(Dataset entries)
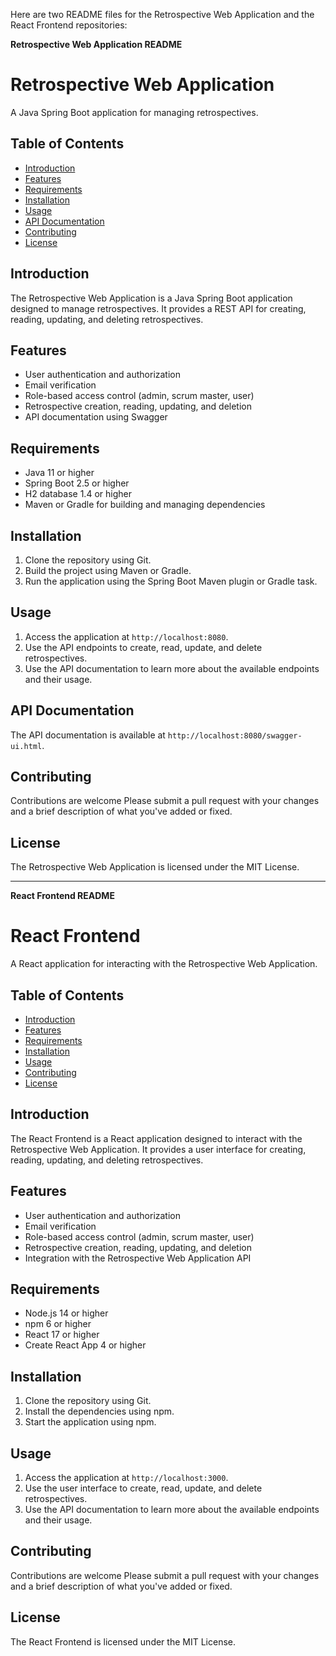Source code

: Here are two README files for the Retrospective Web Application and the React Frontend repositories:

**Retrospective Web Application README**

# Retrospective Web Application

A Java Spring Boot application for managing retrospectives.

## Table of Contents

* [Introduction](#introduction)
* [Features](#features)
* [Requirements](#requirements)
* [Installation](#installation)
* [Usage](#usage)
* [API Documentation](#api-documentation)
* [Contributing](#contributing)
* [License](#license)

## Introduction

The Retrospective Web Application is a Java Spring Boot application designed to manage retrospectives. It provides a REST API for creating, reading, updating, and deleting retrospectives.

## Features

* User authentication and authorization
* Email verification
* Role-based access control (admin, scrum master, user)
* Retrospective creation, reading, updating, and deletion
* API documentation using Swagger

## Requirements

* Java 11 or higher
* Spring Boot 2.5 or higher
* H2 database 1.4 or higher
* Maven or Gradle for building and managing dependencies

## Installation

1. Clone the repository using Git.
2. Build the project using Maven or Gradle.
3. Run the application using the Spring Boot Maven plugin or Gradle task.

## Usage

1. Access the application at `http://localhost:8080`.
2. Use the API endpoints to create, read, update, and delete retrospectives.
3. Use the API documentation to learn more about the available endpoints and their usage.

## API Documentation

The API documentation is available at `http://localhost:8080/swagger-ui.html`.

## Contributing

Contributions are welcome Please submit a pull request with your changes and a brief description of what you've added or fixed.

## License

The Retrospective Web Application is licensed under the MIT License.

---

**React Frontend README**

# React Frontend

A React application for interacting with the Retrospective Web Application.

## Table of Contents

* [Introduction](#introduction)
* [Features](#features)
* [Requirements](#requirements)
* [Installation](#installation)
* [Usage](#usage)
* [Contributing](#contributing)
* [License](#license)

## Introduction

The React Frontend is a React application designed to interact with the Retrospective Web Application. It provides a user interface for creating, reading, updating, and deleting retrospectives.

## Features

* User authentication and authorization
* Email verification
* Role-based access control (admin, scrum master, user)
* Retrospective creation, reading, updating, and deletion
* Integration with the Retrospective Web Application API

## Requirements

* Node.js 14 or higher
* npm 6 or higher
* React 17 or higher
* Create React App 4 or higher

## Installation

1. Clone the repository using Git.
2. Install the dependencies using npm.
3. Start the application using npm.

## Usage

1. Access the application at `http://localhost:3000`.
2. Use the user interface to create, read, update, and delete retrospectives.
3. Use the API documentation to learn more about the available endpoints and their usage.

## Contributing

Contributions are welcome Please submit a pull request with your changes and a brief description of what you've added or fixed.

## License

The React Frontend is licensed under the MIT License.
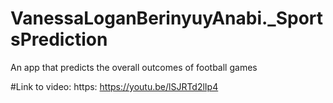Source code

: # VanessaLoganBerinyuyAnabi._SportsPrediction
An app that predicts the overall outcomes of football games 

#Link to video: https: https://youtu.be/lSJRTd2lIp4 
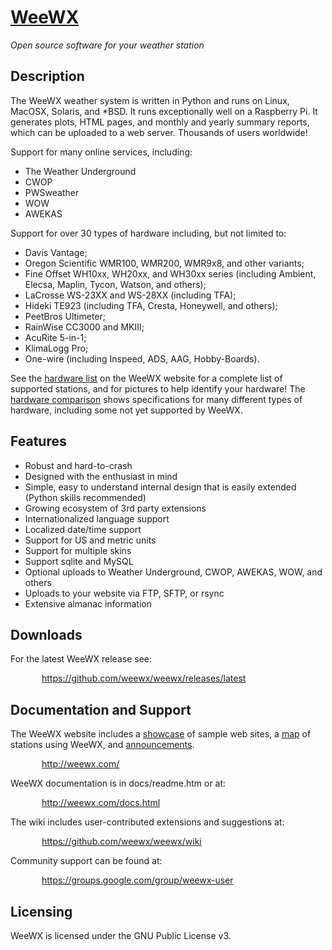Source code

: <h1>
  <a href='http://www.weewx.com'>WeeWX</a>
</h1>
<p><i>Open source software for your weather station</i></p>

<h2>Description</h2>
<p>The WeeWX weather system is written in Python and runs on Linux, MacOSX,
  Solaris, and *BSD.  It runs exceptionally well on a Raspberry Pi.
  It generates plots, HTML pages, and monthly and
  yearly summary reports, which can be uploaded to a web server. Thousands of
  users worldwide!
</p>

<p>Support for many online services, including:</p>
<ul>
  <li>The Weather Underground</li>
  <li>CWOP</li>
  <li>PWSweather</li>
  <li>WOW</li>
  <li>AWEKAS</li>
</ul>

<p>Support for over 30 types of hardware including, but not limited to:</p>
<ul>
  <li>Davis Vantage;</li>
  <li>Oregon Scientific WMR100, WMR200, WMR9x8, and other variants;</li>
  <li>Fine Offset WH10xx, WH20xx, and WH30xx series (including Ambient,
    Elecsa, Maplin, Tycon, Watson, and others);</li>
  <li>LaCrosse WS-23XX and WS-28XX (including TFA);</li>
  <li>Hideki TE923 (including TFA, Cresta, Honeywell, and others);</li>
  <li>PeetBros Ultimeter;</li>
  <li>RainWise CC3000 and MKIII;</li>
  <li>AcuRite 5-in-1;</li>
  <li>KlimaLogg Pro;</li>
  <li>One-wire (including Inspeed, ADS, AAG, Hobby-Boards).</li>
</ul>

<p>
  See the <a href="http://www.weewx.com/hardware.html">hardware list</a> on the
  WeeWX website for a complete list of supported stations, and for pictures to
  help identify your hardware!  The <a href="http://www.weewx.com/hwcmp.html">hardware comparison</a> shows specifications for many different types of hardware, including some not yet supported by WeeWX.
</p>

<h2>Features</h2>
<ul>
  <li>Robust and hard-to-crash</li>
  <li>Designed with the enthusiast in mind</li>
  <li>Simple, easy to understand internal design that is easily extended
    (Python skills recommended)</li>
  <li>Growing ecosystem of 3rd party extensions</li>
  <li>Internationalized language support</li>
  <li>Localized date/time support</li>
  <li>Support for US and metric units</li>
  <li>Support for multiple skins</li>
  <li>Support sqlite and MySQL</li>
  <li>Optional uploads to Weather Underground, CWOP, AWEKAS, WOW, and others</li>
  <li>Uploads to your website via FTP, SFTP, or rsync</li>
  <li>Extensive almanac information</li>
</ul>

<h2>Downloads</h2>
<p>
For the latest WeeWX release see:
</p>
<p style='padding-left: 50px'>
  <a href="https://github.com/weewx/weewx/releases/latest">https://github.com/weewx/weewx/releases/latest</a>
</p>

<h2>Documentation and Support</h2>

<p>
  The WeeWX website includes a <a href="http://weewx.com/showcase.html">showcase</a> of sample web sites, a <a href="http://weewx.com/stations.html">map</a> of stations using WeeWX, and <a href="http://weewx.com/news.html">announcements</a>.
</p>
<p style='padding-left: 50px'>
  <a href="http://weewx.com/">http://weewx.com/</a>
</p>
<p>
  WeeWX documentation is in docs/readme.htm or at:
</p>
<p style='padding-left: 50px'>
  <a href="http://weewx.com/docs.html">http://weewx.com/docs.html</a>
</p>
<p>
  The wiki includes user-contributed extensions and suggestions at:
</p>
<p style='padding-left: 50px'>
  <a href="https://github.com/weewx/weewx/wiki">https://github.com/weewx/weewx/wiki</a>
</p>
<p>
  Community support can be found at:
<p style='padding-left: 50px;'>
  <a href="https://groups.google.com/group/weewx-user">https://groups.google.com/group/weewx-user</a>
</p>

<h2>Licensing</h2>

<p>WeeWX is licensed under the GNU Public License v3.</p>

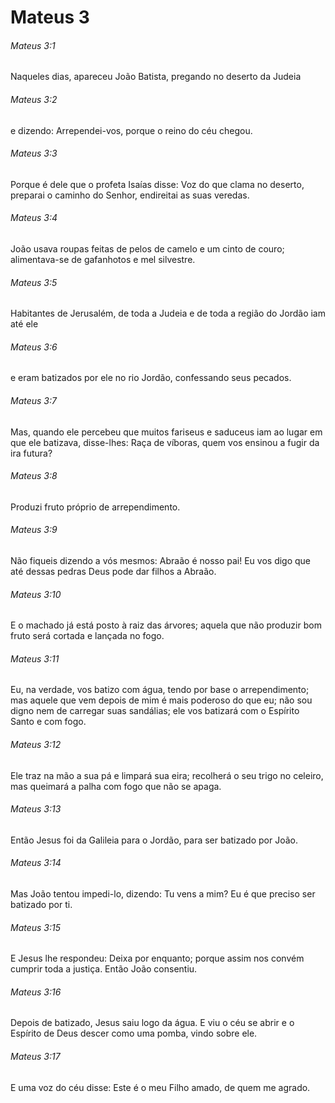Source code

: # Mateus 3

###### Mateus 3:1

Naqueles dias, apareceu João Batista, pregando no deserto da Judeia

###### Mateus 3:2

e dizendo: Arrependei-vos, porque o reino do céu chegou.

###### Mateus 3:3

Porque é dele que o profeta Isaías disse: Voz do que clama no deserto, preparai o caminho do Senhor, endireitai as suas veredas.

###### Mateus 3:4

João usava roupas feitas de pelos de camelo e um cinto de couro; alimentava-se de gafanhotos e mel silvestre.

###### Mateus 3:5

Habitantes de Jerusalém, de toda a Judeia e de toda a região do Jordão iam até ele

###### Mateus 3:6

e eram batizados por ele no rio Jordão, confessando seus pecados.

###### Mateus 3:7

Mas, quando ele percebeu que muitos fariseus e saduceus iam ao lugar em que ele batizava, disse-lhes: Raça de víboras, quem vos ensinou a fugir da ira futura?

###### Mateus 3:8

Produzi fruto próprio de arrependimento.

###### Mateus 3:9

Não fiqueis dizendo a vós mesmos: Abraão é nosso pai! Eu vos digo que até dessas pedras Deus pode dar filhos a Abraão.

###### Mateus 3:10

E o machado já está posto à raiz das árvores; aquela que não produzir bom fruto será cortada e lançada no fogo.

###### Mateus 3:11

Eu, na verdade, vos batizo com água, tendo por base o arrependimento; mas aquele que vem depois de mim é mais poderoso do que eu; não sou digno nem de carregar suas sandálias; ele vos batizará com o Espírito Santo e com fogo.

###### Mateus 3:12

Ele traz na mão a sua pá e limpará sua eira; recolherá o seu trigo no celeiro, mas queimará a palha com fogo que não se apaga.

###### Mateus 3:13

Então Jesus foi da Galileia para o Jordão, para ser batizado por João.

###### Mateus 3:14

Mas João tentou impedi-lo, dizendo: Tu vens a mim? Eu é que preciso ser batizado por ti.

###### Mateus 3:15

E Jesus lhe respondeu: Deixa por enquanto; porque assim nos convém cumprir toda a justiça. Então João consentiu.

###### Mateus 3:16

Depois de batizado, Jesus saiu logo da água. E viu o céu se abrir e o Espírito de Deus descer como uma pomba, vindo sobre ele.

###### Mateus 3:17

E uma voz do céu disse: Este é o meu Filho amado, de quem me agrado.


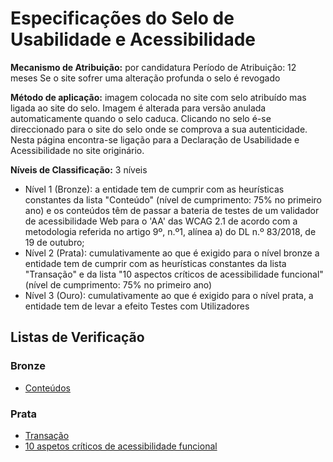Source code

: # Especificações do Selo de Usabilidade e Acessibilidade

**Mecanismo de Atribuição:** por candidatura
Período de Atribuição: 12 meses
Se o site sofrer uma alteração profunda o selo é revogado

**Método de aplicação:** imagem colocada no site com selo atribuído mas ligada ao site do selo. Imagem é alterada para versão anulada automaticamente quando o selo caduca. Clicando no selo é-se direccionado para o site do selo onde se comprova a sua autenticidade. Nesta página encontra-se ligação para a Declaração de Usabilidade e Acessibilidade no site originário.

**Níveis de Classificação:** 3 níveis

- Nível 1 (Bronze): a entidade tem de cumprir com as heurísticas constantes da lista "Conteúdo" (nível de cumprimento: 75% no primeiro ano) e os conteúdos têm de passar a bateria de testes de um validador de acessibilidade Web para o 'AA' das WCAG 2.1 de acordo com a metodologia referida no artigo 9º, n.º1, alínea a) do DL n.º 83/2018, de 19 de outubro;
- Nível 2 (Prata): cumulativamente ao que é exigido para o nível bronze a entidade tem de cumprir com as heurísticas constantes da lista "Transação" e da lista "10 aspectos críticos de acessibilidade funcional" (nível de cumprimento: 75% no primeiro ano)
- Nível 3 (Ouro): cumulativamente ao que é exigido para o nível prata, a entidade tem de levar a efeito Testes com Utilizadores

## Listas de Verificação

### Bronze

- [Conteúdos](lista-bronze.md)

### Prata

- [Transação](lista-prata.md)
- [10 aspetos críticos de acessibilidade funcional](lista-verificacao.md)

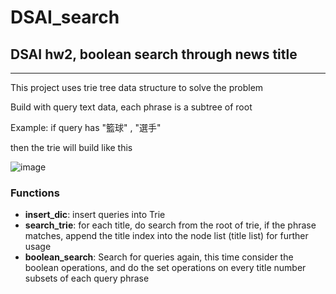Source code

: # DSAI_search
##  DSAI hw2, boolean search through news title

---

This project uses trie tree data structure to solve the problem

Build with query text data, each phrase is a subtree of root

Example: if query has "籃球" , "選手"

then the trie will build like this

![image](https://imgur.com/5GZBNDD)


### Functions
* **insert_dic**: insert queries into Trie
* **search_trie**: for each title, do search from the root of trie, if the phrase matches, append the title index into the node list (title list) for further usage
* **boolean_search**: Search for queries again, this time consider the boolean operations, and do the set operations on every title number subsets of each query phrase
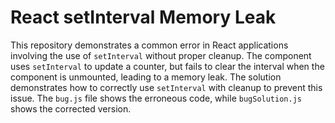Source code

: # React setInterval Memory Leak

This repository demonstrates a common error in React applications involving the use of `setInterval` without proper cleanup.  The component uses `setInterval` to update a counter, but fails to clear the interval when the component is unmounted, leading to a memory leak. The solution demonstrates how to correctly use `setInterval` with cleanup to prevent this issue.  The `bug.js` file shows the erroneous code, while `bugSolution.js` shows the corrected version. 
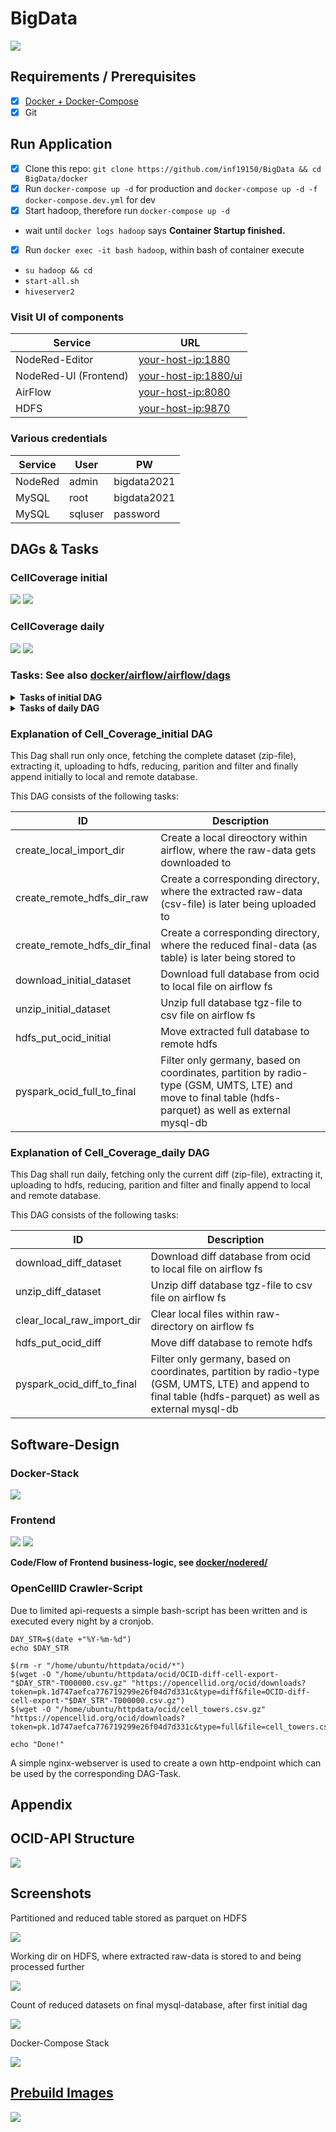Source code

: # BigData

<img src="https://user-images.githubusercontent.com/72318314/123131995-8642e280-d44e-11eb-8959-a0ed110a537b.png">

## Requirements / Prerequisites
- [x] [Docker + Docker-Compose](https://www.docker.com/)
- [x] Git

## Run Application
- [x] Clone this repo: `git clone https://github.com/inf19150/BigData && cd BigData/docker`
- [x] Run `docker-compose up -d` for production and `docker-compose up -d -f docker-compose.dev.yml` for dev
- [x] Start hadoop, therefore run `docker-compose up -d`
* wait until `docker logs hadoop` says **Container Startup finished.**
- [x] Run `docker exec -it bash hadoop`, within bash of container execute
* `su hadoop && cd`
* `start-all.sh`
* `hiveserver2`

### Visit UI of components
|Service|URL|
|-|-|
|NodeRed-Editor|[your-host-ip:1880](http://your-host-ip:1880)|
|NodeRed-UI (Frontend)|[your-host-ip:1880/ui](http://your-host-ip:1880/ui)|
|AirFlow|[your-host-ip:8080](http://your-host-ip:8080)|
|HDFS|[your-host-ip:9870](http://your-host-ip:9870)|

### Various credentials
|Service|User|PW|
|-|-|-|
|NodeRed|admin|bigdata2021|
|MySQL|root|bigdata2021|
|MySQL|sqluser|password|

## DAGs & Tasks
### CellCoverage initial
<img src="/doc/screenshots/dag_full.png">
<img src="/doc/screenshots/dag_time_full.png">

### CellCoverage daily
<img src="/doc/screenshots/dag_diff.png">
<img src="/doc/screenshots/dag_time_diff.png">

### Tasks: See also [docker/airflow/airflow/dags](docker/airflow/airflow/dags)

<details>
 
 <summary><b>Tasks of initial DAG</b></summary>
 
    # Create a local direoctory within airflow, where the raw-data gets downloaded to
    create_local_import_dir = BashOperator(
        task_id='create_import_dir',
        bash_command='mkdir -p /home/airflow/ocid/raw',
        dag=initial_dag,
    )


    # Create a corresponding directory, where the extracted raw-data (csv-file) is later being uploaded to
    create_remote_hdfs_dir_raw = HdfsMkdirFileOperator(
        task_id='mkdir_hdfs_ocid_raw_dir',
        directory='/user/hadoop/ocid/work/',
        hdfs_conn_id='hdfs',
        dag=initial_dag,
    )


    # Create a corresponding directory, where the reduced final-data (as table) is later being stored to
    create_remote_hdfs_dir_final = HdfsMkdirFileOperator(
        task_id='mkdir_hdfs_ocid_final_dir',
        directory='/user/hadoop/ocid/final/',
        hdfs_conn_id='hdfs',
        dag=initial_dag,
    )


    # Download full database from ocid to local file on airflow fs
    download_initial_dataset = HttpDownloadOperator(
        task_id='download_initial',
        # download_uri='https://opencellid.org/ocid/downloads?token={}&type=full&file=cell_towers.csv.gz'.format(API_KEY),
        download_uri='http://193.196.53.117/ocid/cell_towers.csv.gz',
        save_to='/home/airflow/ocid/raw/ocid_full_{{ ds }}.csv.gz',
        dag=initial_dag,
    )


    # Unzip full database tgz-file to csv file on airflow fs
    unzip_initial_dataset = UnzipFileOperator(
        task_id='unzip_initial',
        zip_file='/home/airflow/ocid/raw/ocid_full_{{ ds }}.csv.gz',
        extract_to='/home/airflow/ocid/raw/ocid_full_{{ ds }}.csv',
        dag=initial_dag,
    )


    # Move extracted full database to remote hdfs
    hdfs_put_ocid_initial = HdfsPutFileOperator(
        task_id='upload_ocid_full_hdfs',
        local_file='/home/airflow/ocid/raw/ocid_full_{{ ds }}.csv',
        remote_file='/user/hadoop/ocid/work/ocid_full_{{ ds }}.csv',
        hdfs_conn_id='hdfs',
        dag=initial_dag,
    )


    pyspark_ocid_full_to_final = SparkSubmitOperator(
        task_id='pyspark_filter_reduce_full_write_to_final_parquet',
        conn_id='spark',
        application='/home/airflow/airflow/python/ocid_full_to_final_db.py',
        total_executor_cores='2',
        executor_cores='2',
        executor_memory='2g',
        num_executors='2',
        name='spark_raw_to_final_full',
        verbose=True,
        application_args=[
            '--year', '{{ macros.ds_format(ds, "%Y-%m-%d", "%Y")}}',
            '--month', '{{ macros.ds_format(ds, "%Y-%m-%d", "%m")}}',
            '--day',  '{{ macros.ds_format(ds, "%Y-%m-%d", "%d")}}',
            '--hdfs_source_dir', '/user/hadoop/ocid/work/',
            '--hdfs_target_dir', '/user/hadoop/ocid/final/',
        ],
        dag=initial_dag
    )

 </details>

<details>
 
 <summary><b>Tasks of daily DAG</b></summary>
 
    # Download diff database from ocid to local file on airflow fs
    download_diff_dataset = HttpDownloadOperator(
        task_id='download_diff',
        #download_uri='https://opencellid.org/ocid/downloads?token={}&type=diff&file=OCID-diff-cell-export-{{ ds }}-T000000.csv.gz'.format(API_KEY),
        download_uri='http://193.196.53.117/ocid/OCID-diff-cell-export-{{ ds }}-T000000.csv.gz',
        save_to='/home/airflow/ocid/raw/ocid_diff_{{ ds }}.csv.gz',
        dag=daily_dag,
    )


    # Unzip diff database tgz-file to csv file on airflow fs
    unzip_diff_dataset = UnzipFileOperator(
        task_id='unzip_diff',
        zip_file='/home/airflow/ocid/raw/ocid_diff_{{ ds }}.csv.gz',
        extract_to='/home/airflow/ocid/raw/ocid_diff_{{ ds }}.csv',
        dag=daily_dag,
    )

    # Clear local files within raw-directory on airflow fs
    clear_local_raw_import_dir = ClearDirectoryOperator(
        task_id='clear_local_raw_directory',
        directory='/home/airflow/ocid/raw',
        pattern='*',
        dag=daily_dag,
    )

    # Move diff database to remote hdfs
    hdfs_put_ocid_diff = HdfsPutFileOperator(
        task_id='upload_ocid_diff_hdfs',
        local_file='/home/airflow/ocid/raw/ocid_diff_{{ ds }}.csv',
        remote_file='/user/hadoop/ocid/work/ocid_diff_{{ ds }}.csv',
        hdfs_conn_id='hdfs',
        dag=daily_dag,
    )

    pyspark_ocid_diff_to_final = SparkSubmitOperator(
        task_id='pyspark_filter_reduce_diff_write_to_final_parquet',
        conn_id='spark',
        application='/home/airflow/airflow/python/ocid_diff_to_final_db.py',
        total_executor_cores='2',
        executor_cores='2',
        executor_memory='2g',
        num_executors='2',
        name='spark_raw_to_final_diff',
        verbose=True,
        application_args=[
            '--year', '{{ macros.ds_format(ds, "%Y-%m-%d", "%Y")}}',
            '--month', '{{ macros.ds_format(ds, "%Y-%m-%d", "%m")}}',
            '--day',  '{{ macros.ds_format(ds, "%Y-%m-%d", "%d")}}',
            '--hdfs_source_dir', '/user/hadoop/ocid/work/',
            '--hdfs_target_dir', '/user/hadoop/ocid/final/',
        ],
        dag=daily_dag
    )

 </details>
  
### Explanation of Cell_Coverage_initial DAG

This Dag shall run only once, fetching the complete dataset (zip-file), extracting it, uploading to hdfs, reducing, parition and filter and finally append initially to local and remote database.

This DAG consists of the following tasks:

|ID|Description|
|-|-|
|create_local_import_dir|Create a local direoctory within airflow, where the raw-data gets downloaded to|
|create_remote_hdfs_dir_raw|Create a corresponding directory, where the extracted raw-data (csv-file) is later being uploaded to|
|create_remote_hdfs_dir_final|Create a corresponding directory, where the reduced final-data (as table) is later being stored to|
|download_initial_dataset|Download full database from ocid to local file on airflow fs|
|unzip_initial_dataset|Unzip full database tgz-file to csv file on airflow fs|
|hdfs_put_ocid_initial|Move extracted full database to remote hdfs|
|pyspark_ocid_full_to_final|Filter only germany, based on coordinates, partition by radio-type (GSM, UMTS, LTE) and move to final table (hdfs-parquet) as well as external mysql-db|

### Explanation of Cell_Coverage_daily DAG

This Dag shall run daily, fetching only the current diff (zip-file), extracting it, uploading to hdfs, reducing, parition and filter and finally append to local and remote database.

This DAG consists of the following tasks:

|ID|Description|
|-|-|
|download_diff_dataset|Download diff database from ocid to local file on airflow fs|
|unzip_diff_dataset|Unzip diff database tgz-file to csv file on airflow fs|
|clear_local_raw_import_dir|Clear local files within raw-directory on airflow fs|
|hdfs_put_ocid_diff|Move diff database to remote hdfs|
|pyspark_ocid_diff_to_final|Filter only germany, based on coordinates, partition by radio-type (GSM, UMTS, LTE) and append to final table (hdfs-parquet) as well as external mysql-db|

## Software-Design
### Docker-Stack

<img src="/doc/screenshots/docker_arch.png">

### Frontend

<img src="/doc/screenshots/ui_nodered.png">
<img src="/doc/screenshots/frontend_nodered.png">

<b>Code/Flow of Frontend business-logic, see [docker/nodered/](docker/nodered)</b>

### OpenCellID Crawler-Script
Due to limited api-requests a simple bash-script has been written and is executed every night by a cronjob.

    DAY_STR=$(date +"%Y-%m-%d")
    echo $DAY_STR

    $(rm -r "/home/ubuntu/httpdata/ocid/*")
    $(wget -O "/home/ubuntu/httpdata/ocid/OCID-diff-cell-export-"$DAY_STR"-T000000.csv.gz" "https://opencellid.org/ocid/downloads?token=pk.1d747aefca776719299e26f04d7d331c&type=diff&file=OCID-diff-cell-export-"$DAY_STR"-T000000.csv.gz")
    $(wget -O "/home/ubuntu/httpdata/ocid/cell_towers.csv.gz" "https://opencellid.org/ocid/downloads?token=pk.1d747aefca776719299e26f04d7d331c&type=full&file=cell_towers.csv.gz")

    echo "Done!"

A simple nginx-webserver is used to create a own http-endpoint which can be used by the corresponding DAG-Task.
## Appendix

## OCID-API Structure

<img src="/doc/screenshots/api_structure.png">

## Screenshots

<p>Partitioned and reduced table stored as parquet on HDFS</p>
<img src="/doc/screenshots/hdfs_partition.png">
<p>Working dir on HDFS, where extracted raw-data is stored to and being processed further</p>
<img src="/doc/screenshots/hdfs_work.png">
<p>Count of reduced datasets on final mysql-database, after first initial dag</p>
<img src="/doc/screenshots/end_db_count.png">
<p>Docker-Compose Stack</p>
<img src="/doc/screenshots/docker_stack.png">

## [Prebuild Images](https://hub.docker.com/r/dressni/big_data/tags)

<img src="/doc/screenshots/docker_hub.png">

INSTRUCTIONS TO FOLLOW: Copy each line above that has the word "interface".

SOLUTION FOR THIS EXERCISE:
The React Frontend is a React application designed to interact with the Retrospective Web Application. It provides a user interface for creating, reading, updating, and deleting retrospectives.
2. Use the user interface to create, read, update, and delete retrospectives.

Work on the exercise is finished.